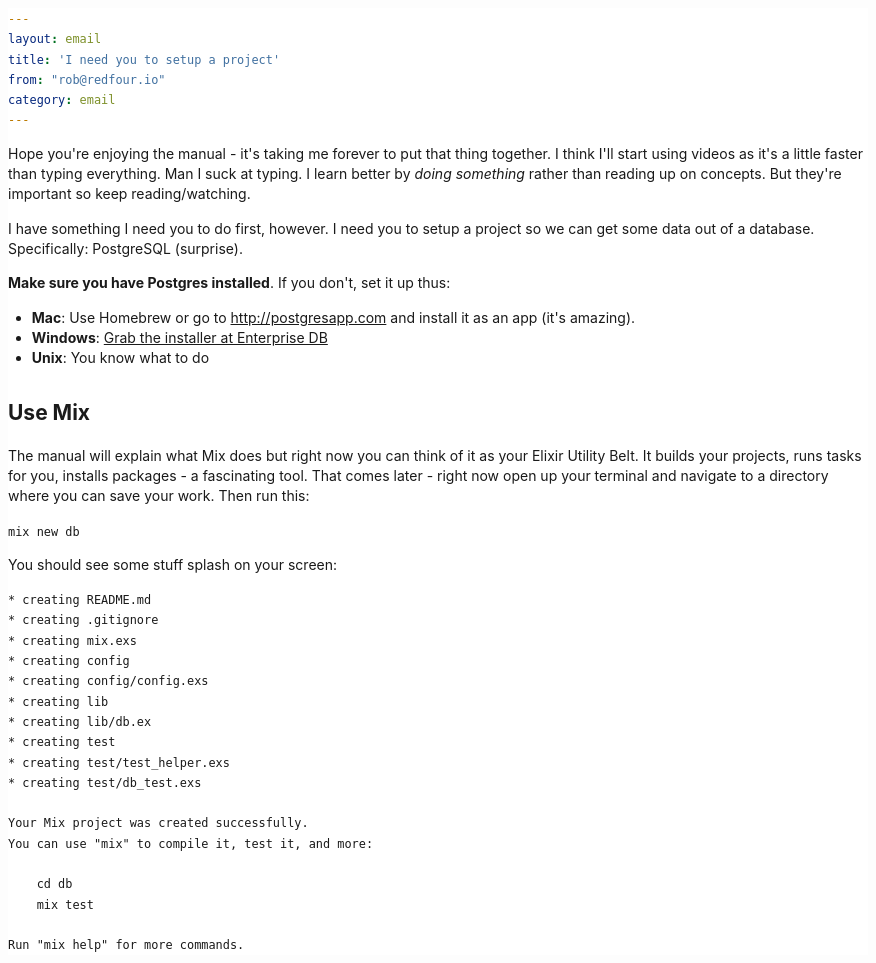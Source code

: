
 ```yaml
---
layout: email
title: 'I need you to setup a project'
from: "rob@redfour.io"
category: email
---
```


Hope you're enjoying the manual - it's taking me forever to put that thing together. I think I'll start using videos as it's a little faster than typing everything. Man I suck at typing. I learn better by *doing something* rather than reading up on concepts. But they're important so keep reading/watching.

I have something I need you to do first, however. I need you to setup a project so we can get some data out of a database. Specifically: PostgreSQL (surprise).

**Make sure you have Postgres installed**. If you don't, set it up thus:

 - **Mac**: Use Homebrew or go to http://postgresapp.com and install it as an app (it's amazing).
 - **Windows**: [Grab the installer at Enterprise DB](http://www.enterprisedb.com/products-services-training/pgdownload#windows)
 - **Unix**: You know what to do

## Use Mix

The manual will explain what Mix does but right now you can think of it as your Elixir Utility Belt. It builds your projects, runs tasks for you, installs packages - a fascinating tool. That comes later - right now open up your terminal and navigate to a directory where you can save your work. Then run this:

```elixir
mix new db
```

You should see some stuff splash on your screen:

```
* creating README.md
* creating .gitignore
* creating mix.exs
* creating config
* creating config/config.exs
* creating lib
* creating lib/db.ex
* creating test
* creating test/test_helper.exs
* creating test/db_test.exs

Your Mix project was created successfully.
You can use "mix" to compile it, test it, and more:

    cd db
    mix test

Run "mix help" for more commands.
```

• EXERCISE DESCRIPTION:
Wherever the string "need" shows up in the material, copy the line that holds it.

• ANSWER SECTION:
title: 'I need you to setup a project'
I have something I need you to do first, however. I need you to setup a project so we can get some data out of a database. Specifically: PostgreSQL (surprise).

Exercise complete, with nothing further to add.